The intensity frontier of particle physics explores the existence of a new theory of fundamental interactions through precision measurements at relatively low energies. The design of more precise experiments has to be accompanied by the development of more accurate Monte Carlo event generators for the simulation of the relevant processes. In order to match the experimental precision, such essential tools must include appropriate higher-order radiative corrections. Specifically, the new generation of precision experiments demands the computation of next-to-leading order or next-to-next-to-leading order corrections with the resummation of logarithmically enhanced terms. This thesis presents new cutting-edge calculations of various processes that are relevant at the intensity frontier. The positron energy spectrum of muon decay is computed with unprecedented precision to support the search for charged lepton flavour violation. The other processes are motivated by the data-driven determination of the hadronic contribution to the anomalous magnetic moment of the muon, both in the time-like and space-like approaches.
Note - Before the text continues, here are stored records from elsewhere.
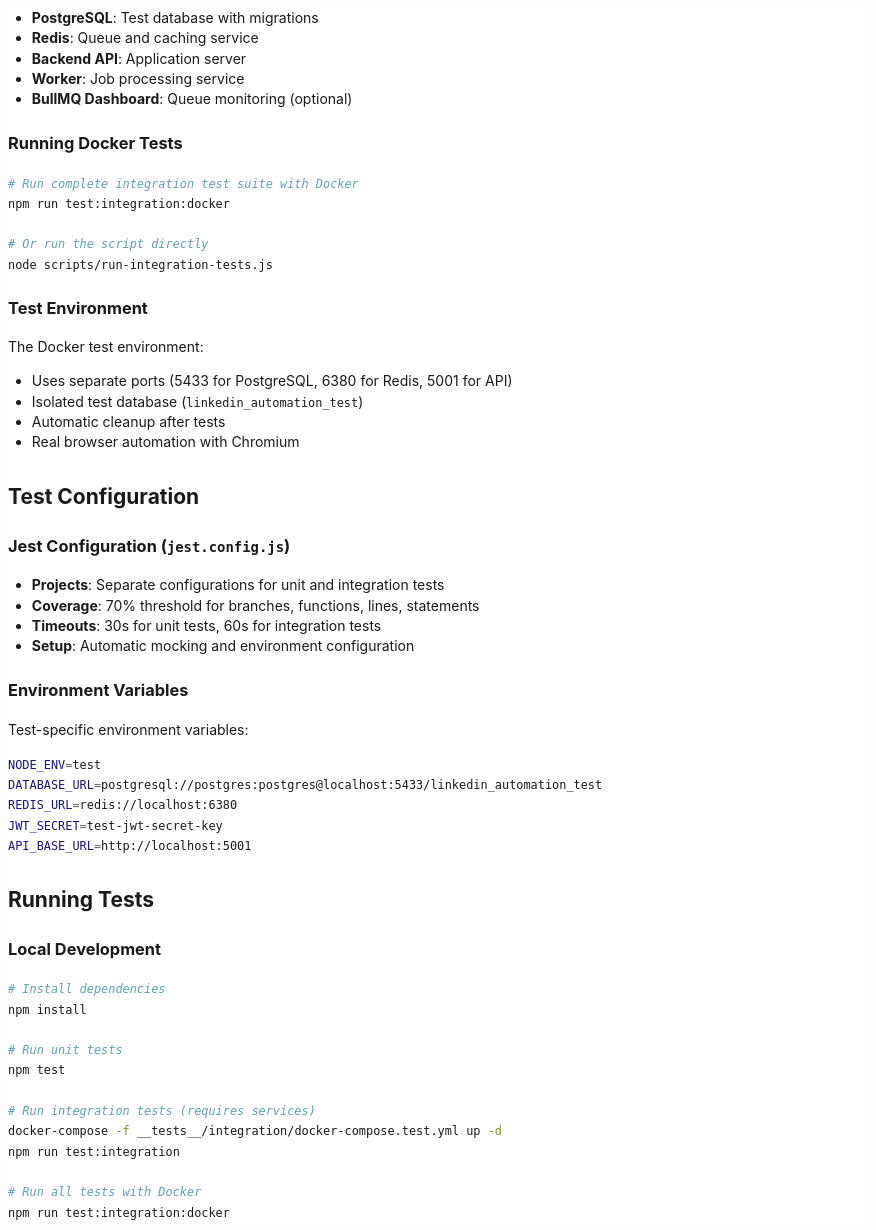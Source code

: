 - **PostgreSQL**: Test database with migrations
- **Redis**: Queue and caching service
- **Backend API**: Application server
- **Worker**: Job processing service
- **BullMQ Dashboard**: Queue monitoring (optional)

### Running Docker Tests

```bash
# Run complete integration test suite with Docker
npm run test:integration:docker

# Or run the script directly
node scripts/run-integration-tests.js
```

### Test Environment

The Docker test environment:

- Uses separate ports (5433 for PostgreSQL, 6380 for Redis, 5001 for API)
- Isolated test database (`linkedin_automation_test`)
- Automatic cleanup after tests
- Real browser automation with Chromium

## Test Configuration

### Jest Configuration (`jest.config.js`)

- **Projects**: Separate configurations for unit and integration tests
- **Coverage**: 70% threshold for branches, functions, lines, statements
- **Timeouts**: 30s for unit tests, 60s for integration tests
- **Setup**: Automatic mocking and environment configuration

### Environment Variables

Test-specific environment variables:

```bash
NODE_ENV=test
DATABASE_URL=postgresql://postgres:postgres@localhost:5433/linkedin_automation_test
REDIS_URL=redis://localhost:6380
JWT_SECRET=test-jwt-secret-key
API_BASE_URL=http://localhost:5001
```

## Running Tests

### Local Development

```bash
# Install dependencies
npm install

# Run unit tests
npm test

# Run integration tests (requires services)
docker-compose -f __tests__/integration/docker-compose.test.yml up -d
npm run test:integration

# Run all tests with Docker
npm run test:integration:docker
```
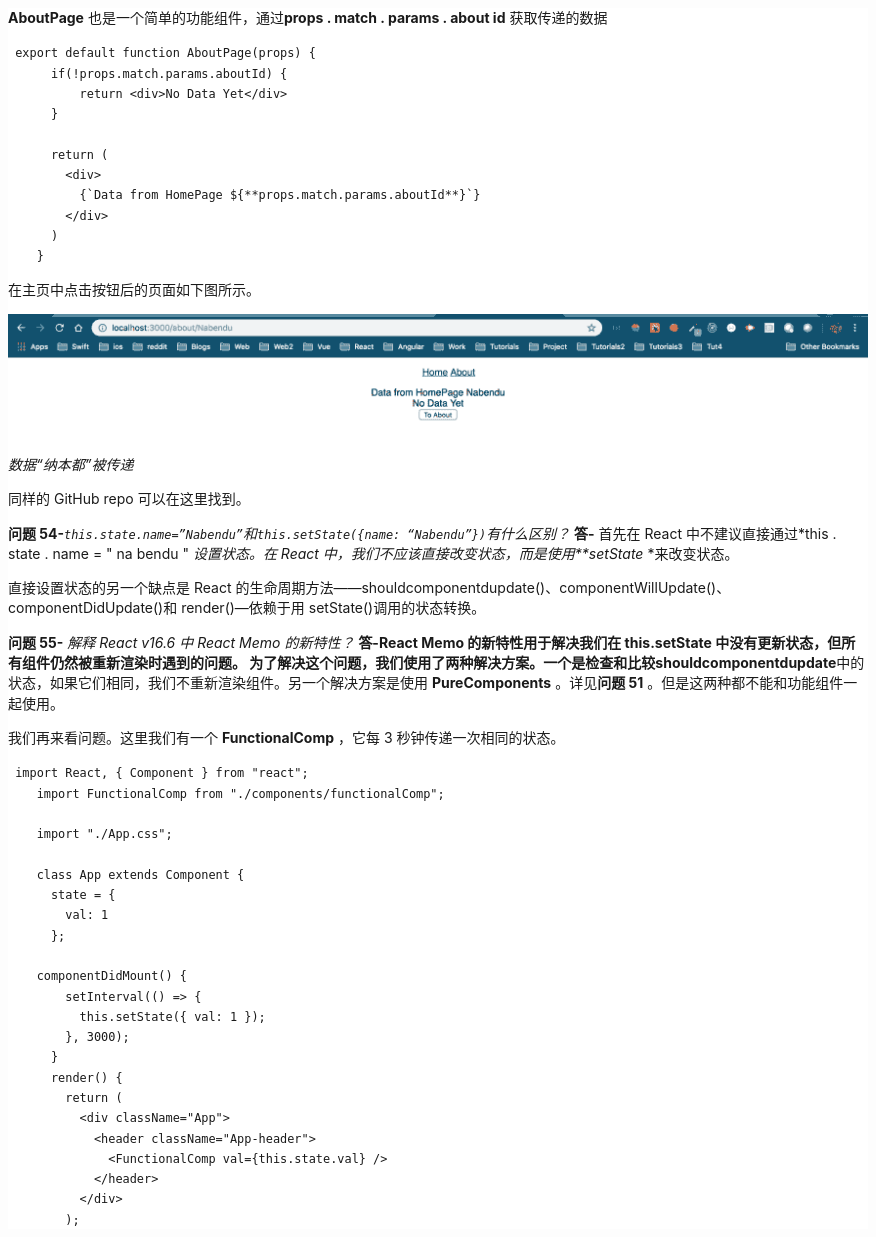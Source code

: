 **AboutPage** 也是一个简单的功能组件，通过**props . match . params . about id**
获取传递的数据

```
 export default function AboutPage(props) {
      if(!props.match.params.aboutId) {
          return <div>No Data Yet</div>
      }

      return (
        <div>
          {`Data from HomePage ${**props.match.params.aboutId**}`}
        </div>
      )
    } 
```

在主页中点击按钮后的页面如下图所示。

[![Data “Nabendu” is passed](img/9e9c4c0e80c63eccf0110082b5dacf37.png) ](https://res.cloudinary.com/practicaldev/image/fetch/s--Q1kQHb_P--/c_limit%2Cf_auto%2Cfl_progressive%2Cq_auto%2Cw_880/https://cdn-images-1.medium.com/max/5760/1%2AP7Hy0W2M0JimCYH80FSduA.png) *数据“纳本都”被传递*

同样的 GitHub repo 可以在这里找到。

**问题 54-***`this.state.name=”Nabendu”`和`this.setState({name: “Nabendu”})`有什么区别？*
**答-** 首先在 React 中不建议直接通过*this . state . name = " na bendu " *设置状态。在 React 中，我们不应该直接改变状态，而是使用**setState* *来改变状态。

直接设置状态的另一个缺点是 React 的生命周期方法——shouldcomponentdupdate()、componentWillUpdate()、componentDidUpdate()和 render()—依赖于用 setState()调用的状态转换。

**问题 55-** *解释 React v16.6 中 React Memo 的新特性？*
**答-**React Memo 的新特性用于解决我们在 this.setState 中没有更新状态，但所有组件仍然被重新渲染时遇到的问题。
为了解决这个问题，我们使用了两种解决方案。一个是检查和比较**shouldcomponentdupdate**中的状态，如果它们相同，我们不重新渲染组件。另一个解决方案是使用 **PureComponents** 。详见**问题 51** 。但是这两种都不能和功能组件一起使用。

我们再来看问题。这里我们有一个 **FunctionalComp** ，它每 3 秒钟传递一次相同的状态。

```
 import React, { Component } from "react";
    import FunctionalComp from "./components/functionalComp";

    import "./App.css";

    class App extends Component {
      state = {
        val: 1
      };

    componentDidMount() {
        setInterval(() => {
          this.setState({ val: 1 });
        }, 3000);
      }
      render() {
        return (
          <div className="App">
            <header className="App-header">
              <FunctionalComp val={this.state.val} />
            </header>
          </div>
        );
```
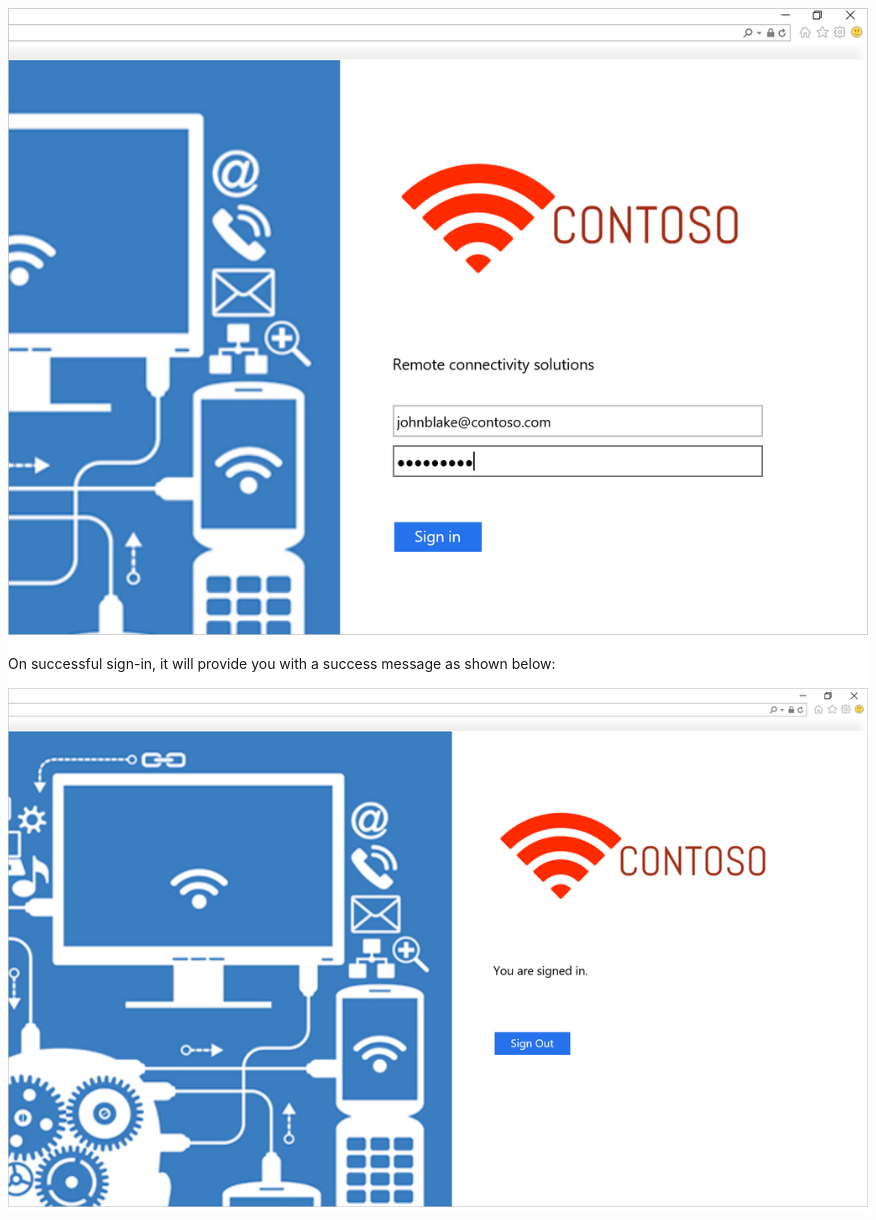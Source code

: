 ![Test login page](./media/active-directory-aadconnect-azure-adfs/test1.png)

On successful sign-in, it will provide you with a success message as shown below:

![Test success](./media/active-directory-aadconnect-azure-adfs/test2.png)
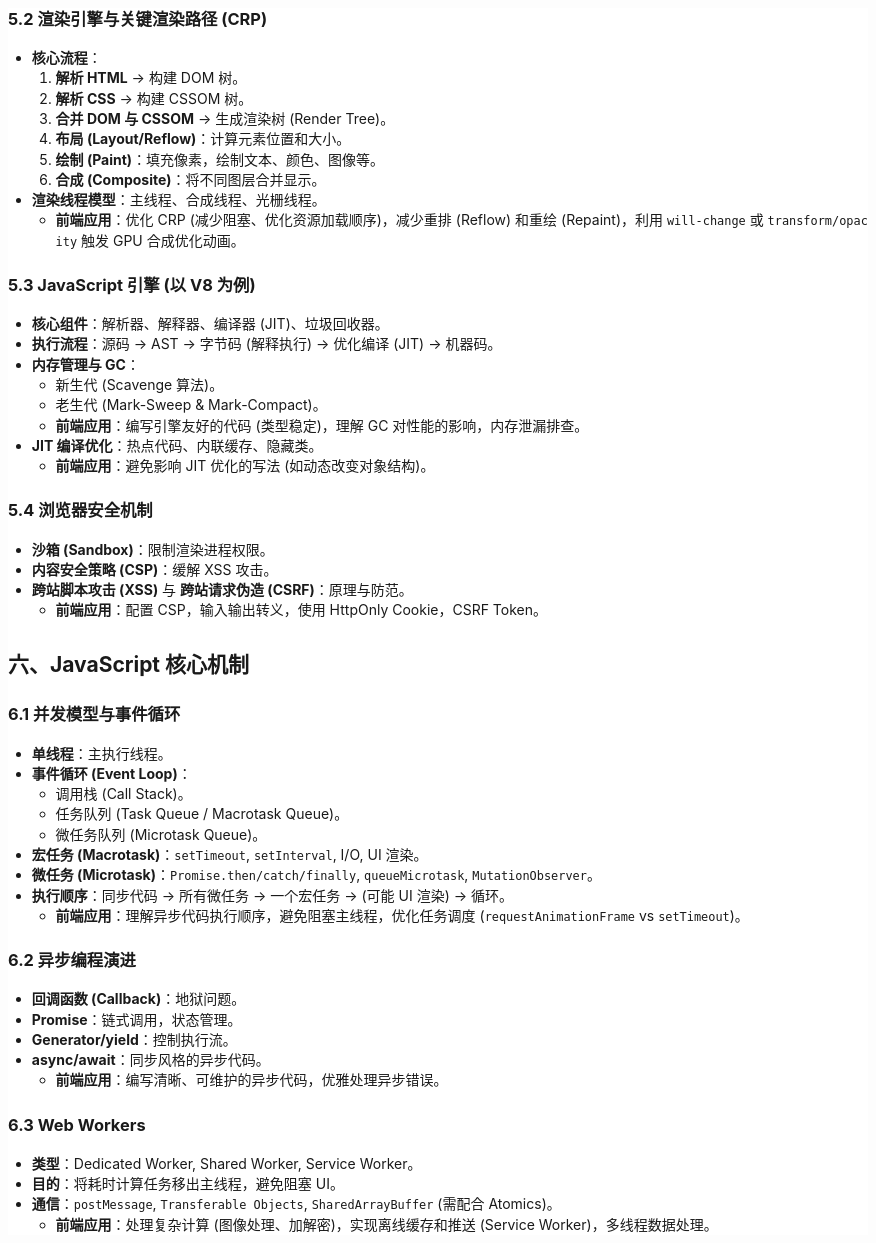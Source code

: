 ### 5.2 渲染引擎与关键渲染路径 (CRP)
- **核心流程**：
  1.  **解析 HTML** -> 构建 DOM 树。
  2.  **解析 CSS** -> 构建 CSSOM 树。
  3.  **合并 DOM 与 CSSOM** -> 生成渲染树 (Render Tree)。
  4.  **布局 (Layout/Reflow)**：计算元素位置和大小。
  5.  **绘制 (Paint)**：填充像素，绘制文本、颜色、图像等。
  6.  **合成 (Composite)**：将不同图层合并显示。
- **渲染线程模型**：主线程、合成线程、光栅线程。
  - **前端应用**：优化 CRP (减少阻塞、优化资源加载顺序)，减少重排 (Reflow) 和重绘 (Repaint)，利用 `will-change` 或 `transform/opacity` 触发 GPU 合成优化动画。

### 5.3 JavaScript 引擎 (以 V8 为例)
- **核心组件**：解析器、解释器、编译器 (JIT)、垃圾回收器。
- **执行流程**：源码 -> AST -> 字节码 (解释执行) -> 优化编译 (JIT) -> 机器码。
- **内存管理与 GC**：
  - 新生代 (Scavenge 算法)。
  - 老生代 (Mark-Sweep & Mark-Compact)。
  - **前端应用**：编写引擎友好的代码 (类型稳定)，理解 GC 对性能的影响，内存泄漏排查。
- **JIT 编译优化**：热点代码、内联缓存、隐藏类。
  - **前端应用**：避免影响 JIT 优化的写法 (如动态改变对象结构)。

### 5.4 浏览器安全机制
- **沙箱 (Sandbox)**：限制渲染进程权限。
- **内容安全策略 (CSP)**：缓解 XSS 攻击。
- **跨站脚本攻击 (XSS)** 与 **跨站请求伪造 (CSRF)**：原理与防范。
  - **前端应用**：配置 CSP，输入输出转义，使用 HttpOnly Cookie，CSRF Token。

## 六、JavaScript 核心机制

### 6.1 并发模型与事件循环
- **单线程**：主执行线程。
- **事件循环 (Event Loop)**：
  - 调用栈 (Call Stack)。
  - 任务队列 (Task Queue / Macrotask Queue)。
  - 微任务队列 (Microtask Queue)。
- **宏任务 (Macrotask)**：`setTimeout`, `setInterval`, I/O, UI 渲染。
- **微任务 (Microtask)**：`Promise.then/catch/finally`, `queueMicrotask`, `MutationObserver`。
- **执行顺序**：同步代码 -> 所有微任务 -> 一个宏任务 -> (可能 UI 渲染) -> 循环。
  - **前端应用**：理解异步代码执行顺序，避免阻塞主线程，优化任务调度 (`requestAnimationFrame` vs `setTimeout`)。

### 6.2 异步编程演进
- **回调函数 (Callback)**：地狱问题。
- **Promise**：链式调用，状态管理。
- **Generator/yield**：控制执行流。
- **async/await**：同步风格的异步代码。
  - **前端应用**：编写清晰、可维护的异步代码，优雅处理异步错误。

### 6.3 Web Workers
- **类型**：Dedicated Worker, Shared Worker, Service Worker。
- **目的**：将耗时计算任务移出主线程，避免阻塞 UI。
- **通信**：`postMessage`, `Transferable Objects`, `SharedArrayBuffer` (需配合 Atomics)。
  - **前端应用**：处理复杂计算 (图像处理、加解密)，实现离线缓存和推送 (Service Worker)，多线程数据处理。
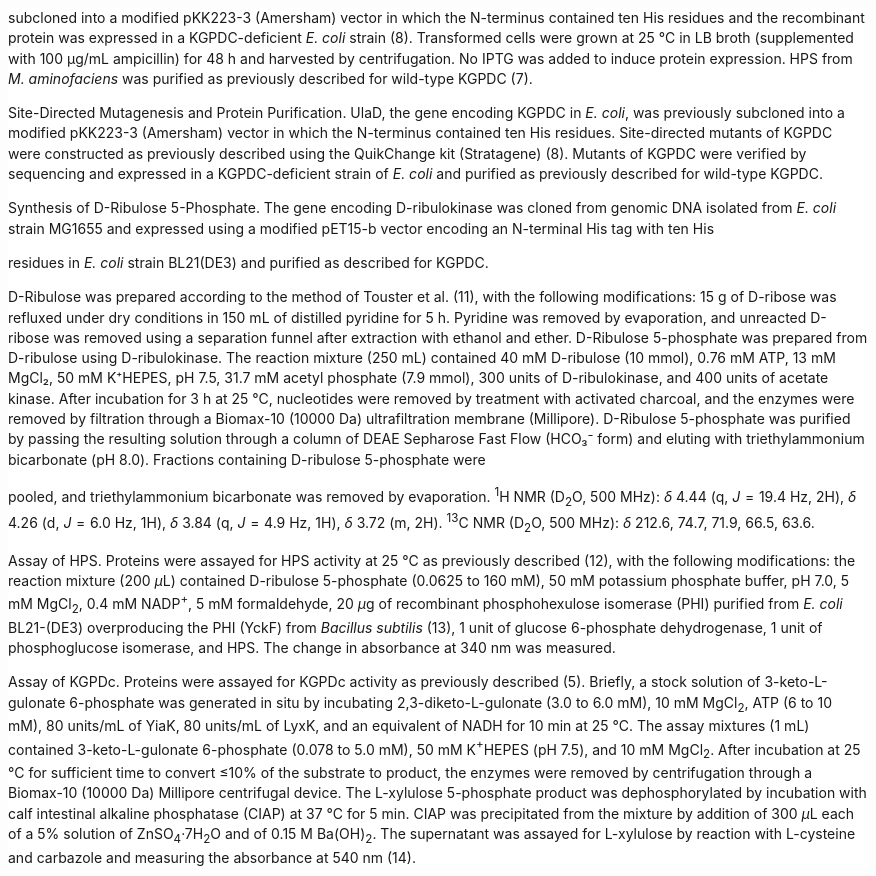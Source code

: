 subcloned into a modified pKK223-3 (Amersham) vector in which the N-terminus contained ten His residues and the recombinant protein was expressed in a KGPDC-deficient *E. coli* strain (8). Transformed cells were grown at 25 °C in LB broth (supplemented with 100 μg/mL ampicillin) for 48 h and harvested by centrifugation. No IPTG was added to induce protein expression. HPS from *M. aminofaciens* was purified as previously described for wild-type KGPDC (7).

Site-Directed Mutagenesis and Protein Purification. UlaD, the gene encoding KGPDC in *E. coli*, was previously subcloned into a modified pKK223-3 (Amersham) vector in which the N-terminus contained ten His residues. Site-directed mutants of KGPDC were constructed as previously described using the QuikChange kit (Stratagene) (8). Mutants of KGPDC were verified by sequencing and expressed in a KGPDC-deficient strain of *E. coli* and purified as previously described for wild-type KGPDC.

Synthesis of D-Ribulose 5-Phosphate. The gene encoding D-ribulokinase was cloned from genomic DNA isolated from *E. coli* strain MG1655 and expressed using a modified pET15-b vector encoding an N-terminal His tag with ten His

residues in *E. coli* strain BL21(DE3) and purified as described for KGPDC.

D-Ribulose was prepared according to the method of Touster et al. (11), with the following modifications: 15 g of D-ribose was refluxed under dry conditions in 150 mL of distilled pyridine for 5 h. Pyridine was removed by evaporation, and unreacted D-ribose was removed using a separation funnel after extraction with ethanol and ether. D-Ribulose 5-phosphate was prepared from D-ribulose using D-ribulokinase. The reaction mixture (250 mL) contained 40 mM D-ribulose (10 mmol), 0.76 mM ATP, 13 mM MgCl₂, 50 mM K⁺HEPES, pH 7.5, 31.7 mM acetyl phosphate (7.9 mmol), 300 units of D-ribulokinase, and 400 units of acetate kinase. After incubation for 3 h at 25 °C, nucleotides were removed by treatment with activated charcoal, and the enzymes were removed by filtration through a Biomax-10 (10000 Da) ultrafiltration membrane (Millipore). D-Ribulose 5-phosphate was purified by passing the resulting solution through a column of DEAE Sepharose Fast Flow (HCO₃⁻ form) and eluting with triethylammonium bicarbonate (pH 8.0). Fractions containing D-ribulose 5-phosphate were

pooled, and triethylammonium bicarbonate was removed by evaporation. ${}^{1}$H NMR (D$_{2}$O, 500 MHz): $\delta$ 4.44 (q, $J = 19.4$ Hz, 2H), $\delta$ 4.26 (d, $J = 6.0$ Hz, 1H), $\delta$ 3.84 (q, $J = 4.9$ Hz, 1H), $\delta$ 3.72 (m, 2H). ${}^{13}$C NMR (D$_{2}$O, 500 MHz): $\delta$ 212.6, 74.7, 71.9, 66.5, 63.6.

Assay of HPS. Proteins were assayed for HPS activity at 25 °C as previously described (12), with the following modifications: the reaction mixture (200 $\mu$L) contained D-ribulose 5-phosphate (0.0625 to 160 mM), 50 mM potassium phosphate buffer, pH 7.0, 5 mM MgCl$_{2}$, 0.4 mM NADP$^{+}$, 5 mM formaldehyde, 20 $\mu$g of recombinant phosphohexulose isomerase (PHI) purified from *E. coli* BL21-(DE3) overproducing the PHI (YckF) from *Bacillus subtilis* (13), 1 unit of glucose 6-phosphate dehydrogenase, 1 unit of phosphoglucose isomerase, and HPS. The change in absorbance at 340 nm was measured.

Assay of KGPDc. Proteins were assayed for KGPDc activity as previously described (5). Briefly, a stock solution of 3-keto-L-gulonate 6-phosphate was generated in situ by incubating 2,3-diketo-L-gulonate (3.0 to 6.0 mM), 10 mM MgCl$_{2}$, ATP (6 to 10 mM), 80 units/mL of YiaK, 80 units/mL of LyxK, and an equivalent of NADH for 10 min at 25 °C. The assay mixtures (1 mL) contained 3-keto-L-gulonate 6-phosphate (0.078 to 5.0 mM), 50 mM K$^{+}$HEPES (pH 7.5), and 10 mM MgCl$_{2}$. After incubation at 25 °C for sufficient time to convert ≤10% of the substrate to product, the enzymes were removed by centrifugation through a Biomax-10 (10000 Da) Millipore centrifugal device. The L-xylulose 5-phosphate product was dephosphorylated by incubation with calf intestinal alkaline phosphatase (CIAP) at 37 °C for 5 min. CIAP was precipitated from the mixture by addition of 300 $\mu$L each of a 5% solution of ZnSO$_{4}$·7H$_{2}$O and of 0.15 M Ba(OH)$_{2}$. The supernatant was assayed for L-xylulose by reaction with L-cysteine and carbazole and measuring the absorbance at 540 nm (14).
The latter is the basis of the MUonE experiment, which aims to evaluate the hadronic vacuum polarisation contribution by measuring the running of the electromagnetic coupling in the space-like region through the scattering of high-energy muons on atomic electrons. In this regard, two different processes are considered, the elastic muon-electron scattering and the lepton pair production in muon-nucleus scattering, which constitute the signal and the main background of the experiment, respectively. The pion pair production in electron-positron annihilation is instead computed in the context of the traditional time-like dispersive approach, assuming inclusive radiation. This process is the dominant contribution to the R-ratio and it is particularly important for experiments based on the energy scan method, such as CMD-3. Special attention is given to the treatment of the pion form factor in the computation of loop diagrams, with the aim of improving the theoretical description of the forward-backward asymmetry. The implementation of these calculations into fully differential Monte Carlo tools is essential to provide theoretical support to present and future experiments at the intensity frontier.